Hockey Log: Sunday Edition

Long-term thinking
With new contract, Army, Friars anticipate steady strides


Friartown has no hockey hot seat, in case that wasn’t evident before.

Anywhere, and that means anywhere, away from the urban wilderness of the Dunkin Donuts Center, you won’t find that nearly absurd pressure cooker where the basketball fans and media’s vocal petition seems to automatically presage a shift in front office personnel. Men’s hockey may be a runaway silver medalist in the way of Friar Fanaticism –and it’s literally the hottest ticket on campus- but by the same token, it’s safely pocketed in reasonable solitude.

How much influence that kind of dynamic has on PC hockey’s better allotment of progressive wiggle-room, though, is as grey as a Providence puckster’s shoulder cap. The bottom line is that Tim Army’s fresh contract extension, declared Wednesday to now be valid through at least 2013, is emblematic of a refinement in trust.
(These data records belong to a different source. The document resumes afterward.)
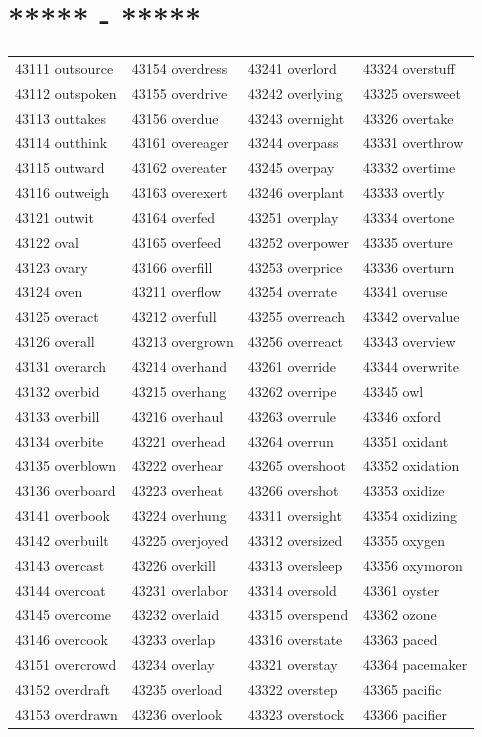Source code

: \documentclass[10pt, oneside]{book}
\begin{document}
\begin{table}[h]
	\centering
	\section*{***** - *****}
	\begin{tabular}{l l l l}
43111 outsource &43154 overdress &43241 overlord &43324 overstuff\\
43112 outspoken &43155 overdrive &43242 overlying &43325 oversweet\\
43113 outtakes &43156 overdue &43243 overnight &43326 overtake\\
43114 outthink &43161 overeager &43244 overpass &43331 overthrow\\
43115 outward &43162 overeater &43245 overpay &43332 overtime\\
43116 outweigh &43163 overexert &43246 overplant &43333 overtly\\
43121 outwit &43164 overfed &43251 overplay &43334 overtone\\
43122 oval &43165 overfeed &43252 overpower &43335 overture\\
43123 ovary &43166 overfill &43253 overprice &43336 overturn\\
43124 oven &43211 overflow &43254 overrate &43341 overuse\\
43125 overact &43212 overfull &43255 overreach &43342 overvalue\\
43126 overall &43213 overgrown &43256 overreact &43343 overview\\
43131 overarch &43214 overhand &43261 override &43344 overwrite\\
43132 overbid &43215 overhang &43262 overripe &43345 owl\\
43133 overbill &43216 overhaul &43263 overrule &43346 oxford\\
43134 overbite &43221 overhead &43264 overrun &43351 oxidant\\
43135 overblown &43222 overhear &43265 overshoot &43352 oxidation\\
43136 overboard &43223 overheat &43266 overshot &43353 oxidize\\
43141 overbook &43224 overhung &43311 oversight &43354 oxidizing\\
43142 overbuilt &43225 overjoyed &43312 oversized &43355 oxygen\\
43143 overcast &43226 overkill &43313 oversleep &43356 oxymoron\\
43144 overcoat &43231 overlabor &43314 oversold &43361 oyster\\
43145 overcome &43232 overlaid &43315 overspend &43362 ozone\\
43146 overcook &43233 overlap &43316 overstate &43363 paced\\
43151 overcrowd &43234 overlay &43321 overstay &43364 pacemaker\\
43152 overdraft &43235 overload &43322 overstep &43365 pacific\\
43153 overdrawn &43236 overlook &43323 overstock &43366 pacifier\\
	\end{tabular}
 \end{table}
\end{document}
Do the math: Army’s tenure as the boss of his beloved alma mater is lined up to last at least eight seasons, more than double the three years digested so far prior to Wednesday’s new deal. The last time such an announcement like this was made, it was when Army initially emerged for his third dip into Schneider Arena –a dozen years after he left his sidekick position with Mike McShane to join Ron Wilson’s NHL coaching firm in Anaheim.

When he tabbed Army as the new Friars foreman 37 months ago, athletic director Bob Driscoll guaranteed nothing in the way of tangible longevity. Now that he has, there is little or no remaining cause to speculate that the past three years have been mere experimentation. Well, maybe not from Driscoll’s perch.
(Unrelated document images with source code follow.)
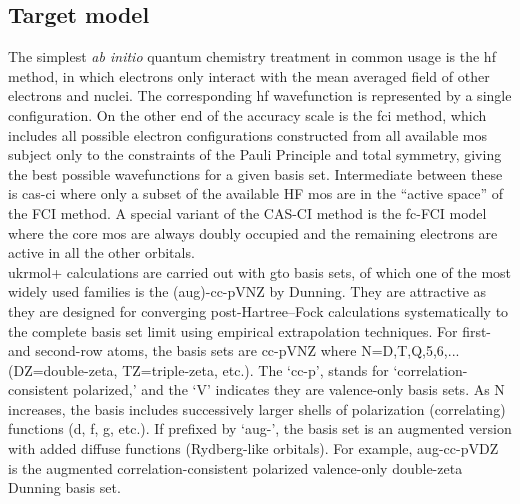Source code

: \subsection{Target model}

The simplest \textit{ab initio} quantum chemistry
treatment in common usage is the \ac{hf} method,
in which electrons only interact with the mean averaged field
of other electrons and nuclei. The corresponding \ac{hf} wavefunction
is represented by a single configuration. On the other
end of the accuracy scale is the \ac{fci}
method, which includes all possible electron configurations
constructed from all available \acp{mo}
subject only to the constraints of the Pauli Principle and total
symmetry, giving the best possible wavefunctions for a given
basis set. Intermediate between these is
\ac{cas}-\ac{ci} where only
a subset of the available HF \acp{mo} are in the ``active space'' 
of the FCI method. A
special variant of the CAS-CI method is the \ac{fc}-FCI
model where the core \acp{mo} are always
doubly occupied and the remaining electrons are active in all
the other orbitals. \\

\ac{ukrmol+} calculations are carried out with \ac{gto} 
basis sets, of which one of the most widely used families
is the (aug)-cc-pVNZ by Dunning.\cite{dunning1989} They are attractive as they are designed for 
converging post-Hartree–Fock calculations systematically to the complete basis set limit using empirical extrapolation techniques.
For first- and second-row atoms, the basis sets are cc-pVNZ where N=D,T,Q,5,6,... (DZ=double-zeta, TZ=triple-zeta, etc.). 
The `cc-p', stands for `correlation-consistent polarized,' and the `V' indicates they are valence-only basis sets. 
As N increases, the basis includes successively larger shells of polarization (correlating) functions (d, f, g, etc.). 
If prefixed by `aug-', the basis set is an augmented version with added diffuse functions (Rydberg-like orbitals).
For example, aug-cc-pVDZ is the augmented correlation-consistent polarized valence-only double-zeta Dunning basis set.\\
Asked for a self-evaluation, Army offered, “I am pleased with the culture and identity that we have established for our program over our first three years. Our overall depth in respect to speed, skill, and hockey IQ has improved allowing us to progress as a hockey team.”

The last of those three elements Army named off naturally apply to himself and his tutoring sidekicks just as much as it does their understudies. Certainly, Army has confessed to the occasional stumble brought on by excessive ambition or by a brief-but-fatal mishap or by a simple decision on his pupils’ part to not measure up with their adversary in any given vinegary defeat.
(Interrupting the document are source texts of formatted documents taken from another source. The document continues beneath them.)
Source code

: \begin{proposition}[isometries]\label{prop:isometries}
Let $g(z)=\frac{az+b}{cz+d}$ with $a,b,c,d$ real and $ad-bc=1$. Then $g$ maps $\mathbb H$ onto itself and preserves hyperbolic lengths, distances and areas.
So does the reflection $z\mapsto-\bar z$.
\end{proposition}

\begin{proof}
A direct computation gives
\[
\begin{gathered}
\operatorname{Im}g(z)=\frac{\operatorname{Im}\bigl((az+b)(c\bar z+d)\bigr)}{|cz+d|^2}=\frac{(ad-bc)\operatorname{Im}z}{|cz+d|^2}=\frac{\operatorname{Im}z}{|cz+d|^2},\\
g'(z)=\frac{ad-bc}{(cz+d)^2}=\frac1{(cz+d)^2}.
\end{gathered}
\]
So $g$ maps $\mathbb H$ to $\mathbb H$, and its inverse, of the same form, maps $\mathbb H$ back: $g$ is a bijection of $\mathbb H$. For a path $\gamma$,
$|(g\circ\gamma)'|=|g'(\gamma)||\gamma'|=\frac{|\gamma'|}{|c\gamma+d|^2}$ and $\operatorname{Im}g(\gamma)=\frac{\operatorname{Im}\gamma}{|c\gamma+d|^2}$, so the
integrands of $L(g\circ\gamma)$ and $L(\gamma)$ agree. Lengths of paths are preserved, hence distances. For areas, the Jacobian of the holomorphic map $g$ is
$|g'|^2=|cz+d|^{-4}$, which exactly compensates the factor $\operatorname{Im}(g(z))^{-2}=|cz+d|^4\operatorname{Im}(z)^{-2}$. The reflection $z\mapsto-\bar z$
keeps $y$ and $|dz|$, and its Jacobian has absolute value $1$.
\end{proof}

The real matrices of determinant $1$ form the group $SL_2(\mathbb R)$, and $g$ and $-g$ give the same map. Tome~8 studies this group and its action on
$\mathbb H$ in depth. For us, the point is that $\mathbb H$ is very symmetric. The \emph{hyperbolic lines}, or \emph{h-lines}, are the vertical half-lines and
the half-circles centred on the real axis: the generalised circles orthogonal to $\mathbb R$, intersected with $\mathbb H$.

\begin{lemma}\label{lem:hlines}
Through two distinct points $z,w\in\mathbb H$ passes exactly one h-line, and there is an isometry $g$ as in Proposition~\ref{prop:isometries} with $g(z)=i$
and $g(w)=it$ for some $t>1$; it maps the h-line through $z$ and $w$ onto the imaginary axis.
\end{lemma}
After an altogether half-full ride in 2005-06, where they finished 5th in Hockey East at 14-10-3 (17-16-3 overall) and ultimately submitted to New Hampshire in double overtime on elimination night, the Friars had a classic post-Rockstar crash in 2006-07. That year was lowlighted by a seven-game losing streak, ten wins altogether (with only one of those in interleague action), and another drown in Lake Whittemore, this one much more bitter in a 1-8 quarter-final series that ended 10-0, Wildcats in a combined two games.

So if you really want to point to experimentation, perhaps the chin-rubbing question for the most recent season must have been “Which Tim Army Corps is closer to the truth? The 05-06 or 06-07 version?” And as it happened, the 2007-08 trek was a curious toaster pastry for the palates of PC fans. That is, there was plenty of good stuff to be found deep in the middle portion, but not so much at the bookends.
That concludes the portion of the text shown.